◆ What to produce
Could you print the lines below exactly, from the one holding "The performance of" through the last line, with no other output?

Collected data:
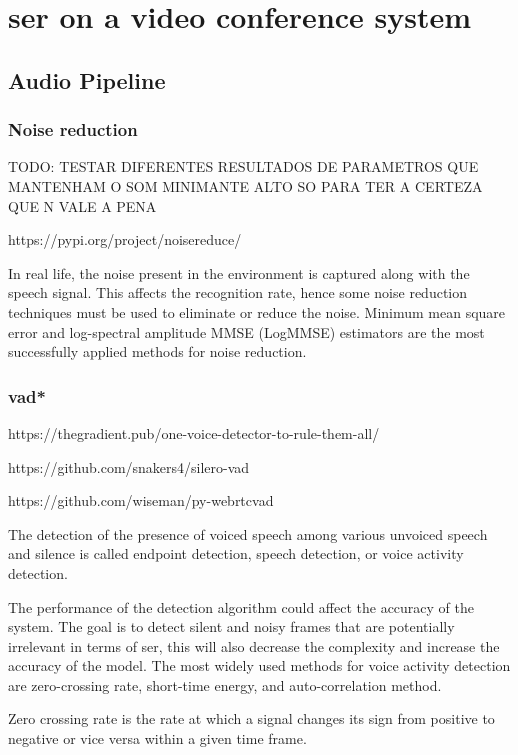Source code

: \chapter{\acl{ser} on a video conference system}
\label{chapter:ser_conf}

\section{Audio Pipeline}



\subsection{Noise reduction}

TODO: TESTAR DIFERENTES RESULTADOS DE PARAMETROS QUE MANTENHAM O SOM MINIMANTE ALTO SO PARA TER A CERTEZA QUE N VALE A PENA

https://pypi.org/project/noisereduce/

In real life, the noise present in the environment is captured along with the speech signal. This affects the recognition rate, hence some noise reduction techniques must be used to eliminate or reduce the noise. Minimum mean square error and log-spectral amplitude MMSE (LogMMSE) estimators are the most successfully applied methods for noise reduction.


\subsection{\acl{vad*}}

https://thegradient.pub/one-voice-detector-to-rule-them-all/

https://github.com/snakers4/silero-vad

https://github.com/wiseman/py-webrtcvad

The detection of the presence of voiced speech among various unvoiced speech and silence is called endpoint detection, speech detection, or voice activity detection.

The performance of the detection algorithm could affect the accuracy of the system. The goal is to detect silent and noisy frames that are potentially irrelevant in terms of \ac{ser}, this will also decrease the complexity and increase the accuracy of the model. The most widely used methods for voice activity detection are zero-crossing rate, short-time energy, and auto-correlation method.

Zero crossing rate is the rate at which a signal changes its sign from positive to negative or vice versa within a given time frame.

◆ Task response
The performance of the detection algorithm could affect the accuracy of the system. The goal is to detect silent and noisy frames that are potentially irrelevant in terms of \ac{ser}, this will also decrease the complexity and increase the accuracy of the model. The most widely used methods for voice activity detection are zero-crossing rate, short-time energy, and auto-correlation method.

Zero crossing rate is the rate at which a signal changes its sign from positive to negative or vice versa within a given time frame.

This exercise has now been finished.